Start with your original $100,000.

Borrow an additional $900,000 from the bank in Singapore for three years, at 2 per cent per annum.

Place the entire $1,000,000 as a three-year FCNR deposit in Mumbai at 3 per cent per annum and put this up as collateral against your $900,000-loan.

On redemption of the FCNR deposit, pay back the $900,000-loan, and take back your net $100,000 principal.

Each year, you would earn an interest of $30,000 (3 per cent on $1,000,000).

Each year, you would pay an interest of $18,000 (2 per cent on $900,000).

On a net basis therefore, each year, you would earn a net interest of $12,000 – or 12 per cent on your original $100,000!”

Here’s an interesting tidbit. Though markets celebrated Rajan for this idea, the former Governor later admitted that it was, in fact, not his and how he was not in favour of it initially. Before his central bank stint as Governor, he was serving as an officer on special duty, under Subbarao. Among the many ideas the central bank officials had floated to prop the rupee, Rajan found the idea about the FCNR swap window ‘completely idiotic’. His rationale being that the government would have to foot the ₹10,000-20,000 crore swap subsidy bill. With Rajan in the ‘nay’ camp, he found Subbarao, the deputy governors and even the Finance Ministry in the ‘aye’ camp.

However, he later found merit in the idea — that a stronger rupee as a result of FCNR inflows can save up to ₹1.6 trillion on India’s $400-billion import bill. Subbarao would then go on to let Rajan announce the swap facility himself, the very day he took over as the Governor.

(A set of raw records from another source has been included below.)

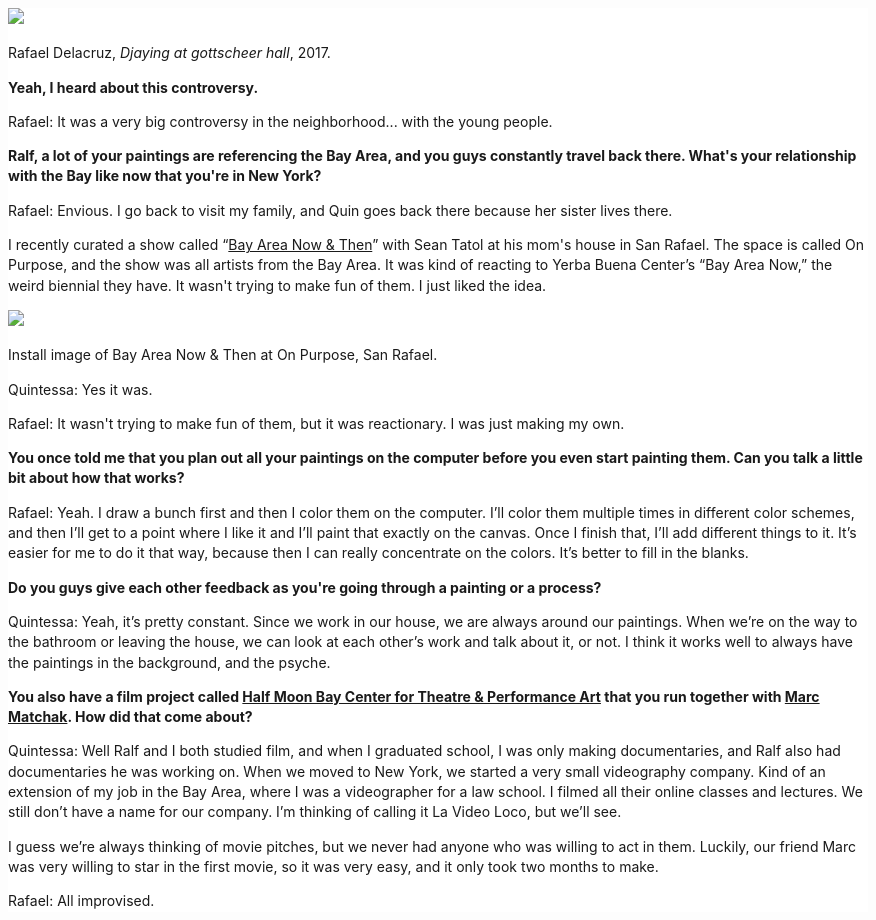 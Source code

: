![](https://tci-assets.s3.amazonaws.com/uploads/quintessa-matranga-rafael-delacruz-08.jpg)

Rafael Delacruz, <i>Djaying at gottscheer hall</i>, 2017.

**Yeah, I heard about this controversy.**

Rafael: It was a very big controversy in the neighborhood... with the young people.

**Ralf, a lot of your paintings are referencing the Bay Area, and you guys constantly travel back there. What's your relationship with the Bay like now that you're in New York?**

Rafael: Envious. I go back to visit my family, and Quin goes back there because her sister lives there.

I recently curated a show called “<a href="http://19933.biz/banandt.html" target="_blank">Bay Area Now & Then</a>” with Sean Tatol at his mom's house in San Rafael. The space is called On Purpose, and the show was all artists from the Bay Area. It was kind of reacting to Yerba Buena Center’s “Bay Area Now,” the weird biennial they have. It wasn't trying to make fun of them. I just liked the idea.

![](https://tci-assets.s3.amazonaws.com/uploads/quintessa-matranga-rafael-delacruz-01.jpg)

Install image of Bay Area Now & Then at On Purpose, San Rafael.

Quintessa: Yes it was.

Rafael: It wasn't trying to make fun of them, but it was reactionary. I was just making my own.

**You once told me that you plan out all your paintings on the computer before you even start painting them. Can you talk a little bit about how that works?**

Rafael: Yeah. I draw a bunch first and then I color them on the computer. I’ll color them multiple times in different color schemes, and then I’ll get to a point where I like it and I’ll paint that exactly on the canvas. Once I finish that, I’ll add different things to it. It’s easier for me to do it that way, because then I can really concentrate on the colors. It’s better to fill in the blanks.

**Do you guys give each other feedback as you're going through a painting or a process?**

Quintessa: Yeah, it’s pretty constant. Since we work in our house, we are always around our paintings. When we’re on the way to the bathroom or leaving the house, we can look at each other’s work and talk about it, or not. I think it works well to always have the paintings in the background, and the psyche.

**You also have a film project called <a href="http://halfmoonbay.odie.us/" target="_blank">Half Moon Bay Center for Theatre & Performance Art</a> that you run together with <a href="http://marcmatchak.tumblr.com/" target="_blank">Marc Matchak</a>. How did that come about?**

Quintessa: Well Ralf and I both studied film, and when I graduated school, I was only making documentaries, and Ralf also had documentaries he was working on. When we moved to New York, we started a very small videography company. Kind of an extension of my job in the Bay Area, where I was a videographer for a law school. I filmed all their online classes and lectures. We still don’t have a name for our company. I’m thinking of calling it La Video Loco, but we’ll see.

I guess we’re always thinking of movie pitches, but we never had anyone who was willing to act in them. Luckily, our friend Marc was very willing to star in the first movie, so it was very easy, and it only took two months to make.

Rafael: All improvised.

Will the same measure work this time around?

While the pressure on the rupee is similar to that of 2013, things are a bit different now. Primarily, while yields in the developed markets were close to zero then — conducive for non-residents to borrow and invest or even just invest their own savings, it is not so now. Yield on three-year US Treasury bonds are anyway elevated at around 4.2 per cent, while that on SBI’s FCNR (B)s is 3.6 per cent. Some banks in the US are already offering up to 4.2-4.35 per cent on USD deposits. Hence, for the window to work this time, it largely hinges on how much Indian banks can pass the benefit on to the depositors, as explained above. This is also the expectation of the central bank, as stated by Governor Malhotra in the post-monetary policy press conference.